I overstate it. (What, hyperbole? No!) I don't think the EU will unravel entirely. However, I think that the various states will not integrate further politically, and will function more independently of each other than they have in the recent past (and therefore will offer no effective political counterweigh to the US, except to the extent that they occasionally support Russia for nuissance value). I think economically they will continue to integrate somewhat for now as a natural process rather than a matter of policy; but, economics always coming second to politics, that will last only so long as political expediency doesn't dictate otherwise (which I think is coming very soon for some of them). That's a description of what I think the reality will be, though not the policy. (But then when has policy in the EU reflected reality, anyway?)

I am not highly confident that the Euro will survive. I'd give it about a 75% chance over the medium term, but think there is a very high chance that at least one significant country will leave it in the next decade or so.
I'll bet you a buck that in 2020 the UK will not have joined.
I disagree. You're points about currency risk (and transaction costs, etc., etc.) are very valid, but the British business community isn't so slow in the head that they haven't been evaluating those risks for the past several years, and they aren't screaming for it yet. To say nothing of the business-related down sides of sharing Italian (and Romanian, and now French and German) fiscal policy.

But I think pointing to business pressures to join the Euro misses the point. Ultimately, it is not a business decision, or even really an economic one, but a political one. The UK is unlikely to switch from a currency that is well and (now) independently managed to a currency that has proven itself to be incompetently managed, and even if competently managed would not be managed in British interests (particularly given the extent to which the British economy remains very out of sync with continental economies, which aren't particularly in sync with each other, for that matter).

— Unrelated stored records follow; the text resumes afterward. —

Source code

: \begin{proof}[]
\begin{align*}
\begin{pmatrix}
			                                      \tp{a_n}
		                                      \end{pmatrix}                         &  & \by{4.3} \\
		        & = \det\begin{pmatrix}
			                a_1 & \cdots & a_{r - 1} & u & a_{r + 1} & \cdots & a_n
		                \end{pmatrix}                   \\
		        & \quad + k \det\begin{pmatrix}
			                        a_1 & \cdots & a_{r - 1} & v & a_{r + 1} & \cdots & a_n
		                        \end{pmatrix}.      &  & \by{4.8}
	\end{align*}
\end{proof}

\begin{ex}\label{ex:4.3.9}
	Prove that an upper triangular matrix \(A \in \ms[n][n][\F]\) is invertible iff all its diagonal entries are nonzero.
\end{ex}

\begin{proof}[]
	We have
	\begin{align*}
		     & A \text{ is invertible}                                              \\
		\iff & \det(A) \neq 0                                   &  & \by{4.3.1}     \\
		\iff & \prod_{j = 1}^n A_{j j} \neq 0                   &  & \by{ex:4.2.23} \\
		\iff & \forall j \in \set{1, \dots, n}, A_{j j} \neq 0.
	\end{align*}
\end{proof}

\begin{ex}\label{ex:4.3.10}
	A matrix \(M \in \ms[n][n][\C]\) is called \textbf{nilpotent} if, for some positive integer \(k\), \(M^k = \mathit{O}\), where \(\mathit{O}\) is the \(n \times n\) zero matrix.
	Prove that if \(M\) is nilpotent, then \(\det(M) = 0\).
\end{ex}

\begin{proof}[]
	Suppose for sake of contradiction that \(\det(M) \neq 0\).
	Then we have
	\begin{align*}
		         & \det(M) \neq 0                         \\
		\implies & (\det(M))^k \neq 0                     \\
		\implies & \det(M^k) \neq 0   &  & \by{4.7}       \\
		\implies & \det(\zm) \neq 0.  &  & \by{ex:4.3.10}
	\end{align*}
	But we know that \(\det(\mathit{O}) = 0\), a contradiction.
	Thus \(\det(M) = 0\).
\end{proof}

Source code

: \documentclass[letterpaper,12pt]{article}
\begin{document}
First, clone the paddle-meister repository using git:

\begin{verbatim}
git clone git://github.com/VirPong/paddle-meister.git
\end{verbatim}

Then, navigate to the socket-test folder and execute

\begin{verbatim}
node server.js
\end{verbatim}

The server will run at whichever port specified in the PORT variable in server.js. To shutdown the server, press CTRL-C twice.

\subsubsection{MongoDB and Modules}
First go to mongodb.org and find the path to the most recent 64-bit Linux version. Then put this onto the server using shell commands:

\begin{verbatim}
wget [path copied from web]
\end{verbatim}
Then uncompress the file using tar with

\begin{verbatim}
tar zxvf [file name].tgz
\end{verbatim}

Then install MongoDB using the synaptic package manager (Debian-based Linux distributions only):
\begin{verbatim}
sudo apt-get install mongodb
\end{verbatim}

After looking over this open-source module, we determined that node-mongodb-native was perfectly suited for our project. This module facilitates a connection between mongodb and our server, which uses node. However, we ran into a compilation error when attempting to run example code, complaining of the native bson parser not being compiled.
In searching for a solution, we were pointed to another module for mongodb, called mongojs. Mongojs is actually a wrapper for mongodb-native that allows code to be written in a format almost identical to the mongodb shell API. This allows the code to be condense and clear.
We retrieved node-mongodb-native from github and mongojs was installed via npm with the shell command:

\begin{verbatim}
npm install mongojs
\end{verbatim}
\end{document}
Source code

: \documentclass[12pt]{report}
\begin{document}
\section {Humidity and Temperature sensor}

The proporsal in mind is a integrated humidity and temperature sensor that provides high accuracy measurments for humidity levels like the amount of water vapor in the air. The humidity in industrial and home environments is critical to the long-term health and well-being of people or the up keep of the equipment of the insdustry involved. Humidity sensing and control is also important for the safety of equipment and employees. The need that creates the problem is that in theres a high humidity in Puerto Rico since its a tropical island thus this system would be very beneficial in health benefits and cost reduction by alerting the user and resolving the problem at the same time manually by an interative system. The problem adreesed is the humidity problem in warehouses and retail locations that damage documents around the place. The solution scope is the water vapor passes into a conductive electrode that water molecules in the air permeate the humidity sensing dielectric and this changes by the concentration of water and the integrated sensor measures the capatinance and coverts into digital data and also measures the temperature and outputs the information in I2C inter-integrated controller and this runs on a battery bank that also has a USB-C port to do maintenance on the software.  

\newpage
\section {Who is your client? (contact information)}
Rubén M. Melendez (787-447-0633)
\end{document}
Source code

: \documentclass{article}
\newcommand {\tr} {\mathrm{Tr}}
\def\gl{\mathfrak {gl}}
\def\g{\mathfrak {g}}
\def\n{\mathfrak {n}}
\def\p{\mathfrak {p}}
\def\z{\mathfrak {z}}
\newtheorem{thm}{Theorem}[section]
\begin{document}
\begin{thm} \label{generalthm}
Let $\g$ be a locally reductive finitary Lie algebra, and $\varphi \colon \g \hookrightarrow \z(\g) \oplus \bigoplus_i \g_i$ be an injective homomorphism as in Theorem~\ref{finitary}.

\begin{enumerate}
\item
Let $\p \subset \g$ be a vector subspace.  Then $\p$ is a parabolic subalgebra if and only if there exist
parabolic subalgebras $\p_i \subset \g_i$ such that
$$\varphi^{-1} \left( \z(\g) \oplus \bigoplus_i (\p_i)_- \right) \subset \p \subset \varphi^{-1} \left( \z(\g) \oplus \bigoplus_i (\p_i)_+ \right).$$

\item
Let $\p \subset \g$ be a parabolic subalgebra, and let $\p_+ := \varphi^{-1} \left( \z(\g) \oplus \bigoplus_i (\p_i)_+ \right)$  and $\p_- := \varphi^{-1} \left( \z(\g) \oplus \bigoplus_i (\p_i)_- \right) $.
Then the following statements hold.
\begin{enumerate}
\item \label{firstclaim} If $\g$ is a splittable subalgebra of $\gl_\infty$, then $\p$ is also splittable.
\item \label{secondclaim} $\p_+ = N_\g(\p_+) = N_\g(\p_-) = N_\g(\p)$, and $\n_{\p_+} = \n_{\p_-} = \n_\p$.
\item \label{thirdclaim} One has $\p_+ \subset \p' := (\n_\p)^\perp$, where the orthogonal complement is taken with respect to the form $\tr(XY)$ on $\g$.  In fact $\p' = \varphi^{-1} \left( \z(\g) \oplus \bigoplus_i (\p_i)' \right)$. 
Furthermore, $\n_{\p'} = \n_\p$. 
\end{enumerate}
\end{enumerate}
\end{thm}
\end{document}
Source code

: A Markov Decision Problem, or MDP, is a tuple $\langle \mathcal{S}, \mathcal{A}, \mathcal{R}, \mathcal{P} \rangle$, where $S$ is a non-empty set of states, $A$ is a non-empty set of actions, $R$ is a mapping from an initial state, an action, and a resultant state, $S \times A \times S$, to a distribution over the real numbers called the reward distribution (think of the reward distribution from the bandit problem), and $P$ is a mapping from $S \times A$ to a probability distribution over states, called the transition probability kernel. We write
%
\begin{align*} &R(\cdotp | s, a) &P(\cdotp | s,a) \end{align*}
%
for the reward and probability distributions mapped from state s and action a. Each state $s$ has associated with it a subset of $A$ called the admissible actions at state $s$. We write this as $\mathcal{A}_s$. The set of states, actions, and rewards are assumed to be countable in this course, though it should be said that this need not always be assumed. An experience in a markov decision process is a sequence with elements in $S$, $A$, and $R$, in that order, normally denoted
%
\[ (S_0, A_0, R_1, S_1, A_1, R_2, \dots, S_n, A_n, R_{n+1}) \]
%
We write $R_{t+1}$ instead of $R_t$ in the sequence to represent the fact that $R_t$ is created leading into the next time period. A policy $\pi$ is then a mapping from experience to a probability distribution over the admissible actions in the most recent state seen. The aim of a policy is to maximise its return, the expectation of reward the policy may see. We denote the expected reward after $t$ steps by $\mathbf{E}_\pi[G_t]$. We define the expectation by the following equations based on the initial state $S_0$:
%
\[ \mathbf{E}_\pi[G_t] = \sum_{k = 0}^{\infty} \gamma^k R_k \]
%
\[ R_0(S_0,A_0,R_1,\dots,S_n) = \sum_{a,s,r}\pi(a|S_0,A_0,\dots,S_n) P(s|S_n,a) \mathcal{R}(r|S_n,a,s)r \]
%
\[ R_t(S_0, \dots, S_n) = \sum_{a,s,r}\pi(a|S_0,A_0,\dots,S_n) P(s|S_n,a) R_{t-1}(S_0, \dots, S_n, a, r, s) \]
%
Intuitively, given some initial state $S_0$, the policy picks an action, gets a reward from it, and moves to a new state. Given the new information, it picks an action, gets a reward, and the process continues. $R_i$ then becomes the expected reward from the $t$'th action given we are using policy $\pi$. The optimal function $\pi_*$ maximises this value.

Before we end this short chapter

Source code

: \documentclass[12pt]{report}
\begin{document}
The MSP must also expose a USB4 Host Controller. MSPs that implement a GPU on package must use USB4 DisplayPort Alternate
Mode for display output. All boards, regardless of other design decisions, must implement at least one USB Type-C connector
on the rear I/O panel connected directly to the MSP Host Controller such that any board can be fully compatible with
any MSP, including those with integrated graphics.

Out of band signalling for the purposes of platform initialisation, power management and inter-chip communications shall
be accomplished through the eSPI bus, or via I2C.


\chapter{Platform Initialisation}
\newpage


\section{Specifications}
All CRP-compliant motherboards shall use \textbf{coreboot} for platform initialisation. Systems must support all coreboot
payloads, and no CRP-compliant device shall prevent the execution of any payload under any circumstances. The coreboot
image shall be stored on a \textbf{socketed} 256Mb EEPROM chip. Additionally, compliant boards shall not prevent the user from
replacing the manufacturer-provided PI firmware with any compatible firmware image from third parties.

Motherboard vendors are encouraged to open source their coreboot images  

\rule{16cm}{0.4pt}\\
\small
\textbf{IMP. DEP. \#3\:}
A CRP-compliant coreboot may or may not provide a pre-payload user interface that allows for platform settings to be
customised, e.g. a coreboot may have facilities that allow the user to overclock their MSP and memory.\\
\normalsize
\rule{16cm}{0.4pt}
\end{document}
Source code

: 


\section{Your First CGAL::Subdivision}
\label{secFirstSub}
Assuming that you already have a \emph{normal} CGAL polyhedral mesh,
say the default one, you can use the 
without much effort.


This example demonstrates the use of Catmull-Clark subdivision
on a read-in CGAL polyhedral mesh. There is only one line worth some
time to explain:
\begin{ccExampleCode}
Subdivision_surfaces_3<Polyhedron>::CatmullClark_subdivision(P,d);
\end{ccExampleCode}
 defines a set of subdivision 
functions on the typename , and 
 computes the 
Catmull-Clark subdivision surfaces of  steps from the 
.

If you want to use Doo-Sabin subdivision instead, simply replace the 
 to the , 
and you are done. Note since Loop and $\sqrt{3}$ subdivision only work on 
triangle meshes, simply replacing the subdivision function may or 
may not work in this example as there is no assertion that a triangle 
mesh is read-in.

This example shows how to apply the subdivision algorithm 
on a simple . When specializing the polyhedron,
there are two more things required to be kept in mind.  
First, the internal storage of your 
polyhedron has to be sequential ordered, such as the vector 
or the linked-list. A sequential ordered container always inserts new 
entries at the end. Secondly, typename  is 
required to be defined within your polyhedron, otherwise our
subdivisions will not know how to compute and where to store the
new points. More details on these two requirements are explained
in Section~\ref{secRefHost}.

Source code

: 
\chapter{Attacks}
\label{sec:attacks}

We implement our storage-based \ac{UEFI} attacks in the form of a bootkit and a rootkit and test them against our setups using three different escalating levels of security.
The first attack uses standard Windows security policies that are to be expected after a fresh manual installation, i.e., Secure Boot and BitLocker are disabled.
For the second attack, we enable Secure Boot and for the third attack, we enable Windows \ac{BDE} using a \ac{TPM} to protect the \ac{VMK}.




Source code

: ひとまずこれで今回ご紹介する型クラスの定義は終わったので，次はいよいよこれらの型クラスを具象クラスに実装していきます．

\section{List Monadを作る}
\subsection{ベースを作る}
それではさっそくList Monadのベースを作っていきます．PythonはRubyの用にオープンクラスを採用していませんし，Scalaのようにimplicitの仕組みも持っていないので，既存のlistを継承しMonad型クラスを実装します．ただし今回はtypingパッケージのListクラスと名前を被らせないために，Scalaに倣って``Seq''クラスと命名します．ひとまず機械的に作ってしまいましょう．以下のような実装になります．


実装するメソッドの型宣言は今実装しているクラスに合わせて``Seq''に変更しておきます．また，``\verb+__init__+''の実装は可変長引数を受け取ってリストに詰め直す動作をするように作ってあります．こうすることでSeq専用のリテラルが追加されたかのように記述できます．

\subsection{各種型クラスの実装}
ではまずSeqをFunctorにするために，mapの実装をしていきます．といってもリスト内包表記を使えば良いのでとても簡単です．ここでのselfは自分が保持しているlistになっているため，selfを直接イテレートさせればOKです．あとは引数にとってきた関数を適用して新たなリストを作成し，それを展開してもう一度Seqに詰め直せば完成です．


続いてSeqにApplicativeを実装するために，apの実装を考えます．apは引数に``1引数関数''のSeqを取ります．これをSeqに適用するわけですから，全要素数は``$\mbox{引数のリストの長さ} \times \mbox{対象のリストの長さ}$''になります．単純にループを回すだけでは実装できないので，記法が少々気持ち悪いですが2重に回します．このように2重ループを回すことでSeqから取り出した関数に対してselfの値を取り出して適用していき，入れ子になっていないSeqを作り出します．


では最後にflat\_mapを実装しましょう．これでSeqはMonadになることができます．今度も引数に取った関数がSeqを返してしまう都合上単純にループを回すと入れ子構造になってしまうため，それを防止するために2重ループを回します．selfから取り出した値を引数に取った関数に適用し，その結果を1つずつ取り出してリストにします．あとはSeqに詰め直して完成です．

It is my understanding that the British Business community wanted to join the Euro, but they just did not have the clout. The instability of the currency is really more of a focus of the press. A single currency is better than a weak currency. When making business decisions, the business community hates uncertainty more than anything. When you are making long term investment plans every extra variable is a nightmare. If Lloyds makes a twenty percent return on its money in France, but the Pound devalues twenty five percent against the Euro they lose money. If Lloyds makes a twenty percent loss in its French subsidiary, and the Euro loses twenty five percent against the pound Lloyd ends up making money. That may not sound like a problem, but an unforseen profit is much harder to take advantage off than a forseen profit. At least with a weak currency you can predict what is going to happen and make sound business decisions based on it. That does not even factor in the loss of money over currency exchangtes. In politics persistence is everything. Political issues go in and out of importance, and passions on these issues wax and wain. But the international business community wants as few currencies as possible. They will keep pushing forever until it happens. None of the European population really wanted the Euro but it happened anyway becaue of the consistent business pressure. Actually, Europeans have never really cared much for the EU. It is really the business community that keeps pushing it. Eventually they will win because they will never quit and time is on their side.